Records shown Block Start

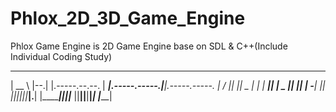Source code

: # Phlox_2D_3D_Game_Engine
Phlox Game Engine is 2D Game Engine base on SDL &amp; C++(Include Individual Coding Study)

 ______ __     __                   _______               __              
|   __ \  |--.|  |.-----.--.--.    |    ___|.-----.-----.|__|.-----.-----.
|    __/     ||  ||  _  |_   _|    |    ___||     |  _  ||  ||     |  -__|
|___|  |__|__||__||_____|__.__|    |_______||__|__|___  ||__||__|__|_____|
                                                  |_____|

Records shown Block End

■ Exercise description ■
If a record contains a picture, leave the picture out; repeat the record itself exactly.

■ Answer to this problem ■
Source code

: # Phlox_2D_3D_Game_Engine
Phlox Game Engine is 2D Game Engine base on SDL &amp; C++(Include Individual Coding Study)

 ______ __     __                   _______               __              
|   __ \  |--.|  |.-----.--.--.    |    ___|.-----.-----.|__|.-----.-----.
|    __/     ||  ||  _  |_   _|    |    ___||     |  _  ||  ||     |  -__|
|___|  |__|__||__||_____|__.__|    |_______||__|__|___  ||__||__|__|_____|
                                                  |_____|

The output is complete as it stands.